• [Description of the task]
Determine how many lines of the listing below include the string "Llama". Output the number and nothing more.

• [Exercise inputs]

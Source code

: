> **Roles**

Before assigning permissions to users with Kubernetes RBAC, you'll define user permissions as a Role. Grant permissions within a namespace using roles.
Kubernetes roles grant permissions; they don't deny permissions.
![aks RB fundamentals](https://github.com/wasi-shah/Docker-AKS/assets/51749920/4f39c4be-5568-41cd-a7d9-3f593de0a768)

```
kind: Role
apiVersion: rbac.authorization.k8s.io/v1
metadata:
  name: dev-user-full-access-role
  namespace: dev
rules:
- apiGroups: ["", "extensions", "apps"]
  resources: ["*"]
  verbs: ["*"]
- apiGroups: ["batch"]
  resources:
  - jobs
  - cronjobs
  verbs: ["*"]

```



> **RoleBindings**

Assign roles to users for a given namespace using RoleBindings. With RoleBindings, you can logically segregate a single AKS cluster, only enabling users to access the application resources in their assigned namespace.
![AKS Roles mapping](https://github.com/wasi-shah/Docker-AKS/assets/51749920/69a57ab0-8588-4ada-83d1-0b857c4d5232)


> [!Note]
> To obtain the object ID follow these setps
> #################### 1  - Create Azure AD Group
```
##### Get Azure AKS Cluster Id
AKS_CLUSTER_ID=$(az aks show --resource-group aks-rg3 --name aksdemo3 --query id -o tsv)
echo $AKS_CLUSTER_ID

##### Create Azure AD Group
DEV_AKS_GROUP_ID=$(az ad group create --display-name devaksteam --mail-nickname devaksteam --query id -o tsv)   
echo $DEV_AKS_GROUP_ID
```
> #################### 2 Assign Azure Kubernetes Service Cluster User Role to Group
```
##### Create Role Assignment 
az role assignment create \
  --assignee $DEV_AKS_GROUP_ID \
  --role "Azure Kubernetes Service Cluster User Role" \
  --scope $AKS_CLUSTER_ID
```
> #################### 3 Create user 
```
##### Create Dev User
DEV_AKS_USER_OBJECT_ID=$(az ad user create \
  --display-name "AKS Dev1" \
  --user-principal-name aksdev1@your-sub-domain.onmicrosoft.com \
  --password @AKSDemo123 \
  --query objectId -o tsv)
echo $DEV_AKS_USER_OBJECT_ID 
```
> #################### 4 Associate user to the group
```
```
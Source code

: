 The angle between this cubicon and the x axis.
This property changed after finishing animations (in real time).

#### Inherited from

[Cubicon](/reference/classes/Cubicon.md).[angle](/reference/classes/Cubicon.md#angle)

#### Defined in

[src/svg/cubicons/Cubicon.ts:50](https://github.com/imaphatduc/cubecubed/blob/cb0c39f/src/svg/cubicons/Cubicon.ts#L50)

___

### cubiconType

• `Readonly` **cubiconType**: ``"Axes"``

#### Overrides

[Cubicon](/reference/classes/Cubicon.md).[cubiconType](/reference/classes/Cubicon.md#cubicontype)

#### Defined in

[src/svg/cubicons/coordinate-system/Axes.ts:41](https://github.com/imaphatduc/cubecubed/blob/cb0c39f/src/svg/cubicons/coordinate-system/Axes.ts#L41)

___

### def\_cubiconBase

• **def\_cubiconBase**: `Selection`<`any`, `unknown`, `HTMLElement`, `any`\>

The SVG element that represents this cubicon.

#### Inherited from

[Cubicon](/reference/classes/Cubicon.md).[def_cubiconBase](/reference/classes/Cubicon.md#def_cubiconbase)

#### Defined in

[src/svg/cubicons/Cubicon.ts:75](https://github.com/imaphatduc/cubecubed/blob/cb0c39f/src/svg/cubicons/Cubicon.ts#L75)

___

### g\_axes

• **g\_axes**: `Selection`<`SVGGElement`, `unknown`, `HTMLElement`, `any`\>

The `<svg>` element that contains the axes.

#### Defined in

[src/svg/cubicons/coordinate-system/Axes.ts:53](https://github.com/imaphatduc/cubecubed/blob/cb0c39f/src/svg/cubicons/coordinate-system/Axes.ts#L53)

==

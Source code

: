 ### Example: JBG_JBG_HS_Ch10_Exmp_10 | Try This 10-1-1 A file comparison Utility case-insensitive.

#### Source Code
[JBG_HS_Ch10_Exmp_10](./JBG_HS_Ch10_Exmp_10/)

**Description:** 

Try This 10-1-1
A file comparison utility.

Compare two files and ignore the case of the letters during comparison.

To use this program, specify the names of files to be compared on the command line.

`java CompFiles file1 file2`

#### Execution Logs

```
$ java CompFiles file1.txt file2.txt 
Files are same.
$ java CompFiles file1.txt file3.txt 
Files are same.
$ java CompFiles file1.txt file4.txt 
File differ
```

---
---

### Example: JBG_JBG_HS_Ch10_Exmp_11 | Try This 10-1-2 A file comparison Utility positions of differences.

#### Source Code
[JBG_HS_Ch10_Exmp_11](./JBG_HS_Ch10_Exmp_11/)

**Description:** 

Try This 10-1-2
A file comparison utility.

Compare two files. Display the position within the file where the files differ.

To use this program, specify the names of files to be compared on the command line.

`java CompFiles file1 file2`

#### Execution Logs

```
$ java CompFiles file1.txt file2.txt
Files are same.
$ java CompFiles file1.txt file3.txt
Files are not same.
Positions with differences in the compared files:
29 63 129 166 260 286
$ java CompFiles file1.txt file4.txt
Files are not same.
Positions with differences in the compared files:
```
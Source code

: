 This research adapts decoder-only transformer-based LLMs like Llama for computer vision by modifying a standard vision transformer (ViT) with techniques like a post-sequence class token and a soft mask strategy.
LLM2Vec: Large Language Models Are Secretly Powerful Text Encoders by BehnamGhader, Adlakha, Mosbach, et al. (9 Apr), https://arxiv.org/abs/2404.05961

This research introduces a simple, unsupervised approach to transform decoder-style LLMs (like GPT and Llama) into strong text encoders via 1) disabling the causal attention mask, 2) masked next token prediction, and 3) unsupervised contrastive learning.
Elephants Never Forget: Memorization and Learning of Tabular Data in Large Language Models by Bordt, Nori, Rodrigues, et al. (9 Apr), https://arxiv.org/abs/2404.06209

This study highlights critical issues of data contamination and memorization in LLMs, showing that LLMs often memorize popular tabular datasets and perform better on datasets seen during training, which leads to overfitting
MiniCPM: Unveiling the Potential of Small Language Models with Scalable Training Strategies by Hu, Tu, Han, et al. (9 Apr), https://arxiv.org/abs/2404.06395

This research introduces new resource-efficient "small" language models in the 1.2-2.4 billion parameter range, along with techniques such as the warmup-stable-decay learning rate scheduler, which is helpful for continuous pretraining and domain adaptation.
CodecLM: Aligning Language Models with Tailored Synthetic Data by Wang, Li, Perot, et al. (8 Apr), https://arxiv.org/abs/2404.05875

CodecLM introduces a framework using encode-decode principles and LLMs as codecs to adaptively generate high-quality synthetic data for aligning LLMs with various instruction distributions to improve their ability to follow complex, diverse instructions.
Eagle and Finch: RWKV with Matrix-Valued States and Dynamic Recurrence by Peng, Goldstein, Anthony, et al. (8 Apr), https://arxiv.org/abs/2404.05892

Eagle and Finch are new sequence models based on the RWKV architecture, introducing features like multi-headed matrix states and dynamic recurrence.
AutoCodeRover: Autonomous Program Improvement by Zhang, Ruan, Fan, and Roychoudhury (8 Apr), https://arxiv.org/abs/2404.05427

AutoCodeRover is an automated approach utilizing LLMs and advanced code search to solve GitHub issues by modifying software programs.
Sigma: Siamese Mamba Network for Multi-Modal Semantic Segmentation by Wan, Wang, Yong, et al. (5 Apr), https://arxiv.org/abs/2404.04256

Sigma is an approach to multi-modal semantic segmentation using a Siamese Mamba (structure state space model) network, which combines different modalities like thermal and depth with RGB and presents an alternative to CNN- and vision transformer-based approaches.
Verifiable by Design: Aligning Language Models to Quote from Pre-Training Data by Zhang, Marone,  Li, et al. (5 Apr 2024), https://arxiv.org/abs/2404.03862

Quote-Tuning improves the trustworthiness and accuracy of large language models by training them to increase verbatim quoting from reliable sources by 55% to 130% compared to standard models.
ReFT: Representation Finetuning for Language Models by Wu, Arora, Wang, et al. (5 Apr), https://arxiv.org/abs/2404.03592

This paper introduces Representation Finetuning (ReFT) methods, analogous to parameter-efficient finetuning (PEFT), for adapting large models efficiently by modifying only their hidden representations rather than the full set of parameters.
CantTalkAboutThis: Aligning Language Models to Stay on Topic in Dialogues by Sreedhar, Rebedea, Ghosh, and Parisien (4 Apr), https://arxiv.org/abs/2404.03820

• [Answer]
2